One wonders, then, what sort of thinker is AJ, our real life Funes? In the story, Funes is physically crippled; Borges implies that he is also intellectually crippled by his “gift”. AJ is not, as one might expect, incapacitated by her prodigious memory–she has lived a fairly normal, functional life. Yet it does seem that she is subject to some of the same limitations as Funes, according to the original press release about her:
There are limits to AJ’s memory. While she has nearly perfect recall of what she was doing on any given date and instantly can identify the date and day of the week when an important historical event in her lifetime occurred, she has difficulty with rote memorization and did not always do well in school. She scored perfectly on a formal neuropsychological test to measure her autobiographical memory, but during the testing had difficulty organizing and categorizing information. She refers to her ongoing remembering of her life’s experiences as “a movie in her mind that never stops”.

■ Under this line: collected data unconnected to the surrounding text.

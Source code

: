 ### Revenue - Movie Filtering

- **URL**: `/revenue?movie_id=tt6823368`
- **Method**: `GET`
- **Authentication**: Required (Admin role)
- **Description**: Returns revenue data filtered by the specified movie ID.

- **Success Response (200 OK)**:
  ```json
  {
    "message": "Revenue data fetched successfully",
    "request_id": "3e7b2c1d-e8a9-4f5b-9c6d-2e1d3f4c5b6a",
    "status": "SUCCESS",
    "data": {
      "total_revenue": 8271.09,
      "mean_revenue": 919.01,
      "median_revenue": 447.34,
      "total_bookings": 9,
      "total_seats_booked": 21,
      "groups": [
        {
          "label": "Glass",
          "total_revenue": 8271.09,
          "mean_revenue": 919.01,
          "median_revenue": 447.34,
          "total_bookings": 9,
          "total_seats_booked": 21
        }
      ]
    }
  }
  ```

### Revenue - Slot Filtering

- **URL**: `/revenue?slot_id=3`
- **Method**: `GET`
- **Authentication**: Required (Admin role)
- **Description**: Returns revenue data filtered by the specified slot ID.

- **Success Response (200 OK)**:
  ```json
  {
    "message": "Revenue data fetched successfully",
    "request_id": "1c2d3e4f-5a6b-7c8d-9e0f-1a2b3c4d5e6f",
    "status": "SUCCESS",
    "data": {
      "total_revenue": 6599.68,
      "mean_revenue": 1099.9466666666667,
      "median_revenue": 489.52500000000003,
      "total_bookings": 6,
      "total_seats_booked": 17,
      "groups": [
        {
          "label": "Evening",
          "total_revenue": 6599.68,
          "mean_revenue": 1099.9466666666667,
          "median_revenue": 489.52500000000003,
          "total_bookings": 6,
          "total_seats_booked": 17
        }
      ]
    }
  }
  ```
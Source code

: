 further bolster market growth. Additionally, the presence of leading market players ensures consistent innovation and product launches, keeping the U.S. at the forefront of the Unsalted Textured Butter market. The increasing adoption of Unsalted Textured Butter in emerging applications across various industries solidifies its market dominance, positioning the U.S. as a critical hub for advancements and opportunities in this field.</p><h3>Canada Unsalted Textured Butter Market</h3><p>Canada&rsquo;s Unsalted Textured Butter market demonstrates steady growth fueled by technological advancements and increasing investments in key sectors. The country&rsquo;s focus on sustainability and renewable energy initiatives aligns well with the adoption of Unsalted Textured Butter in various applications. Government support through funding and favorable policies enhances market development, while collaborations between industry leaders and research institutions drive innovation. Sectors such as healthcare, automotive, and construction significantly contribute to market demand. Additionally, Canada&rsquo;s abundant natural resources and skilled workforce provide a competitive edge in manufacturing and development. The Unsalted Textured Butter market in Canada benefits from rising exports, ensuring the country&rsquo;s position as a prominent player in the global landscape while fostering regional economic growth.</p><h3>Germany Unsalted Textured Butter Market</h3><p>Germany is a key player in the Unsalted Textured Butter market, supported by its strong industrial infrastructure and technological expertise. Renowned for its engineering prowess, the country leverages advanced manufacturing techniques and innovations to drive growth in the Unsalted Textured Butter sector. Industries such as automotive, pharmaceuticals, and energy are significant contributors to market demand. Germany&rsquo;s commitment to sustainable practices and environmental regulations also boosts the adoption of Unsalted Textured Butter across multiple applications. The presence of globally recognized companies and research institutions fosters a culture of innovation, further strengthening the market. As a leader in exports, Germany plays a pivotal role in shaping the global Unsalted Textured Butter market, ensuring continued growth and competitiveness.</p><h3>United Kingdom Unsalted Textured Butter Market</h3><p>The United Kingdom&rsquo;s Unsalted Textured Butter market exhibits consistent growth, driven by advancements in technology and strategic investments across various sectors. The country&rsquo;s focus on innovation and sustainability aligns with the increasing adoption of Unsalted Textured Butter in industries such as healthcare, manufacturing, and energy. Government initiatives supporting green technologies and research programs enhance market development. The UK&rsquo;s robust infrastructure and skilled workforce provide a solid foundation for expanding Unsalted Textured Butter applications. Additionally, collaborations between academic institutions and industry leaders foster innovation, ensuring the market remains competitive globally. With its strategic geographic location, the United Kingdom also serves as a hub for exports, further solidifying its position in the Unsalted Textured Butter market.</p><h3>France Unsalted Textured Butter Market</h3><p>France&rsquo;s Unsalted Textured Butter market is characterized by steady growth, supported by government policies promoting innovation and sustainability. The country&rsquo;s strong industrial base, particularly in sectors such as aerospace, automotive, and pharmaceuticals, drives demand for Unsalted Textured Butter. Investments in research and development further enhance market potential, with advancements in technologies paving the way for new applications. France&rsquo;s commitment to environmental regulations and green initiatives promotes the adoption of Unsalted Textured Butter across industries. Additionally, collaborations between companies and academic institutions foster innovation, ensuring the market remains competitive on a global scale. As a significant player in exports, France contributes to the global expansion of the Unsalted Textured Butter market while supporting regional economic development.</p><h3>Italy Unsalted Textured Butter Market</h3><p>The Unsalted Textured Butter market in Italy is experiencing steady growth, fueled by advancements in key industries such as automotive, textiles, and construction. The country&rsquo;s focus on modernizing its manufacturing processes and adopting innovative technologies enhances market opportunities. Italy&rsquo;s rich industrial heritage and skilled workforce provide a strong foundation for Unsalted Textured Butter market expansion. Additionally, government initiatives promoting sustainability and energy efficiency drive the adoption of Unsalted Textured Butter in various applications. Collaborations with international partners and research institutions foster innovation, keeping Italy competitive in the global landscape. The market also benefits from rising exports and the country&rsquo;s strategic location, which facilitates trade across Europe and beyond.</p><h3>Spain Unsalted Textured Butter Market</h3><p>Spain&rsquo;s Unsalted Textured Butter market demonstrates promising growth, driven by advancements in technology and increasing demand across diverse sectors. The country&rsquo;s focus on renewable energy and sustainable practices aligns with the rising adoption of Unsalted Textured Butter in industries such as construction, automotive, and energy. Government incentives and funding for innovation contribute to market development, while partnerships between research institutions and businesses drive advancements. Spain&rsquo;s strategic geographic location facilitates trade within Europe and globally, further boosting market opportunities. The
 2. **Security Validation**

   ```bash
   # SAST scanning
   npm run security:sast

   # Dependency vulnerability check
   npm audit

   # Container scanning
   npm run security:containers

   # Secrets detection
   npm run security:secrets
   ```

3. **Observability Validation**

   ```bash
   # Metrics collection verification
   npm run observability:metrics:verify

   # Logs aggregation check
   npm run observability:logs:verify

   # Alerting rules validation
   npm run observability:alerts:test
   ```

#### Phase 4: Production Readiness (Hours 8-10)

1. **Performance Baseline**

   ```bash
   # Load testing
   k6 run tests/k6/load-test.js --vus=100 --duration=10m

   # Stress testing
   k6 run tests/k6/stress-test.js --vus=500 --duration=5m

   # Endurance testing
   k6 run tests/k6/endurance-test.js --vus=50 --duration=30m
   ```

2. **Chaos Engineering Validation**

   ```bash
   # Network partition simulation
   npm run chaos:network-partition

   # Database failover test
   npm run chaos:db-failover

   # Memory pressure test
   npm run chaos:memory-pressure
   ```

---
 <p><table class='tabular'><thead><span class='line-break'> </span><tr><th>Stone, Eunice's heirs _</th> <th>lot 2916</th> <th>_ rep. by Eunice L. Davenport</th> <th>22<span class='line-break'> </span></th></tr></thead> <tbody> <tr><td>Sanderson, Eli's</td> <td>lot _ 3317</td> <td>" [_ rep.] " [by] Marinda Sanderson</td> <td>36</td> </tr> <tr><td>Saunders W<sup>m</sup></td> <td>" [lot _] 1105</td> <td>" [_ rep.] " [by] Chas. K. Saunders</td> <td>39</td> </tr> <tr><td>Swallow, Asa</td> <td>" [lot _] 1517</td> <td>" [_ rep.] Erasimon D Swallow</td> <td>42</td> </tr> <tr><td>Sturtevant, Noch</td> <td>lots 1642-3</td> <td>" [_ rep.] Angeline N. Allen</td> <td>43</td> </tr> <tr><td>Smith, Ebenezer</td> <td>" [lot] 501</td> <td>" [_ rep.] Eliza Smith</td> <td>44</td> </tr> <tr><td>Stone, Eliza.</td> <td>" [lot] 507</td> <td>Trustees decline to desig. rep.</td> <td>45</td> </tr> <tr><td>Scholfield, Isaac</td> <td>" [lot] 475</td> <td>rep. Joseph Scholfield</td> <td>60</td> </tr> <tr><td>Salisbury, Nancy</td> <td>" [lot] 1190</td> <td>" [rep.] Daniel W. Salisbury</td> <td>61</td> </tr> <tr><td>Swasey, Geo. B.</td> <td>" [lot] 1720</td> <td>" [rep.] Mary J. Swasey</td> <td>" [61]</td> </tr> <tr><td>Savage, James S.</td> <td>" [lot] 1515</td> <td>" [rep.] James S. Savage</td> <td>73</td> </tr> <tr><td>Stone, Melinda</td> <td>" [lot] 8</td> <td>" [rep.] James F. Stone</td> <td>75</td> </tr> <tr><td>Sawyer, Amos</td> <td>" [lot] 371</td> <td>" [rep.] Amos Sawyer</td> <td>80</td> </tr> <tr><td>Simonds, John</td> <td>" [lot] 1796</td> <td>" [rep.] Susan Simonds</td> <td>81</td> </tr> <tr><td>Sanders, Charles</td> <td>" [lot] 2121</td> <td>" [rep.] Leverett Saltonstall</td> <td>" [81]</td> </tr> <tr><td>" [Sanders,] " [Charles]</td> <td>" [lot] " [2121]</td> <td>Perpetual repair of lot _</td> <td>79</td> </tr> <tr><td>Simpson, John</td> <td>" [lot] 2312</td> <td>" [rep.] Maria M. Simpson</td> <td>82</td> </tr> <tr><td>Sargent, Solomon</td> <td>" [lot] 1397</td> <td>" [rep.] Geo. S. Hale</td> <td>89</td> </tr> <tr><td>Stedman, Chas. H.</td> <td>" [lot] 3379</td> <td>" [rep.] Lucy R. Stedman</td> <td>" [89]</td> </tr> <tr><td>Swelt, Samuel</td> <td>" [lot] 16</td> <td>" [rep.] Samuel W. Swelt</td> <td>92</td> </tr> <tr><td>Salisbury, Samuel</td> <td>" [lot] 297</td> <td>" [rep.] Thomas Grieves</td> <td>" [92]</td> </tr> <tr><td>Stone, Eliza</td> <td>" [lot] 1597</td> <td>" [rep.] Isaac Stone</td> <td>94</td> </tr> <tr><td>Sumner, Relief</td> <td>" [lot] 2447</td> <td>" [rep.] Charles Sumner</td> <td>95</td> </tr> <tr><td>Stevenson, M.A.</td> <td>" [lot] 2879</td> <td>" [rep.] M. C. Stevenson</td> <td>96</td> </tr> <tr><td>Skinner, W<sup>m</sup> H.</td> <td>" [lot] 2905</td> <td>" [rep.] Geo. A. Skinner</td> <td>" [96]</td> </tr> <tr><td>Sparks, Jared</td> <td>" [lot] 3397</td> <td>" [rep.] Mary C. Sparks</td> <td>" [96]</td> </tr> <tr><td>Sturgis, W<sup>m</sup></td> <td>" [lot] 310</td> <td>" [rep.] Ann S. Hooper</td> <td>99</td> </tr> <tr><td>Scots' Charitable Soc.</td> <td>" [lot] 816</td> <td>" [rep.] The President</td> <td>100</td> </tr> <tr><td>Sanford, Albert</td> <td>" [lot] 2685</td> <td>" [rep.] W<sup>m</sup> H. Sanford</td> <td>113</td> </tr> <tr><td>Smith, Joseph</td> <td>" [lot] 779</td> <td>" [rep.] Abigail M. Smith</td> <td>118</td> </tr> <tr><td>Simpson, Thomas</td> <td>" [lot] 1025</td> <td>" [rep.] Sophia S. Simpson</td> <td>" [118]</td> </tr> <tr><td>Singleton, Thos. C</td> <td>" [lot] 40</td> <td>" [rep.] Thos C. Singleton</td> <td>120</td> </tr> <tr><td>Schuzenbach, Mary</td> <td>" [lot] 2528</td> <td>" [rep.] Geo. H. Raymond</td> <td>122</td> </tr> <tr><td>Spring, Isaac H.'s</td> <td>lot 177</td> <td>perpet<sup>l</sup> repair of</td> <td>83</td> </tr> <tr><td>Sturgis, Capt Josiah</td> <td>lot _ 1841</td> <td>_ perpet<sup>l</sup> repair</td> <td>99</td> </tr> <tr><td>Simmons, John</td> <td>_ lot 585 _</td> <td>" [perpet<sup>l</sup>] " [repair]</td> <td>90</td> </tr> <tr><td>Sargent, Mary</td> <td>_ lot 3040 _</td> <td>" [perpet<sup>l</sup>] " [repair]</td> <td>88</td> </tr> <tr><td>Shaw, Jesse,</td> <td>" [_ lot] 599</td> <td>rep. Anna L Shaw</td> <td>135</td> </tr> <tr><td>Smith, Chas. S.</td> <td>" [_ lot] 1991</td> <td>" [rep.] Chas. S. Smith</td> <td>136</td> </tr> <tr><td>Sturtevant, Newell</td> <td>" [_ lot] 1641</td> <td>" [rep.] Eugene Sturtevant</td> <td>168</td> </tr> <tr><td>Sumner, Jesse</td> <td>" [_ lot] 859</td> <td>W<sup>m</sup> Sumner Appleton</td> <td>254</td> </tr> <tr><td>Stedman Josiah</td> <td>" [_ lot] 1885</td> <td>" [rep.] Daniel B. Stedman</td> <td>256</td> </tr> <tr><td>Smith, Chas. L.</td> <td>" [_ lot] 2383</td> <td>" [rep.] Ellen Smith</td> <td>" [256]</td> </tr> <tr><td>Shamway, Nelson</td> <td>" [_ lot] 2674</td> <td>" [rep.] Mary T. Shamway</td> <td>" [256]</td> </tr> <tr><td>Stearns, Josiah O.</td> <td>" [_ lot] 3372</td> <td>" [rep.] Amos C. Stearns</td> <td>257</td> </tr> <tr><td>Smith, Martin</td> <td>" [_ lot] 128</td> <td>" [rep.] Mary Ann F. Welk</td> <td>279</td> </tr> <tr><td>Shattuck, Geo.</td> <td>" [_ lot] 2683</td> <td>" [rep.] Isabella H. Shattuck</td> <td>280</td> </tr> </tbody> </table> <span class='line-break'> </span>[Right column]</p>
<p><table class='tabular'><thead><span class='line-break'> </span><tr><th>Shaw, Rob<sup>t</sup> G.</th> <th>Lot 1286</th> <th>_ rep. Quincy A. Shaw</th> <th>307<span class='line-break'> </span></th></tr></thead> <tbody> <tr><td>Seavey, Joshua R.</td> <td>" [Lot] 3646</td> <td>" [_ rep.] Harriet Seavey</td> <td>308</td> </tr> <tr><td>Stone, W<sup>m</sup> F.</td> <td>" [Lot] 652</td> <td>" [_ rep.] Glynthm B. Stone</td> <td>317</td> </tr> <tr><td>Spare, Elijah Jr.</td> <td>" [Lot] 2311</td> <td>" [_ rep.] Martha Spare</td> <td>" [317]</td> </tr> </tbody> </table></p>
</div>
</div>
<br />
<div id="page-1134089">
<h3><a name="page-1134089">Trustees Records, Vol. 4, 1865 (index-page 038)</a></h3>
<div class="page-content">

So it is true, as Borges supposed, that perfect memory is at odds with the actual process of thinking. This has implications for social theory, for it demonstrates the complex relationship between empirical sense-data and conceptual abstraction–and it supports the type of dialectical thought recommended by Marxists like Bertell Ollman:
Dialectics restructures our thinking about reality by replacing the common sense notion of “thing” (as something that has a history and has external connections with other things) with notions of “process” (which contains its history and possible futures) and “relation” (which contains as part of what it is its ties with other relations). Nothing that didn’t already exist has been added here. Rather, it is a matter of where and how one draws boundaries and establishes units (the dialectical term is “abstracts”) in which to think about the world. The assumption is that while the qualities we perceive with our five senses actually exist as parts of nature, the conceptual distinctions that tell us where one thing ends and the next one begins both in space and across time are social and mental constructs. However great the influence of what the world is on how we draw these boundaries, it is ultimately we who draw the boundaries, and people coming from different cultures and from different philosophical traditions can and do draw them differently.
Ollman’s methodology, Borges’s narrative, and AJ’s example all militate against the misconception that we can arrive at truth through a mere accumulation of information; to Ollman’s principle of drawing boundaries between sensory qualities, we can add the importance of excluding some sense-data while retaining others. These examples are therefore a defense of the usefulness of social theory, both for understanding the world and for changing it. But I think the discussion of memory and abstraction also has something to say about a little discussion I had with Geoff recently, about the new types of subjectivity that are encouraged by the Internet. In a way, the Internet is a cyborg appendage which gives us all Funesian memory: a machine which preserves every random bit of information, and every comment on that information, eternally. The argument I have sketched so far suggests that this is as likely to imped
e our ability to think, as it is to facilitate it.
So perhaps the question facing us is: in an environment where every memory is preserved, how do we devise new principles for forgetting?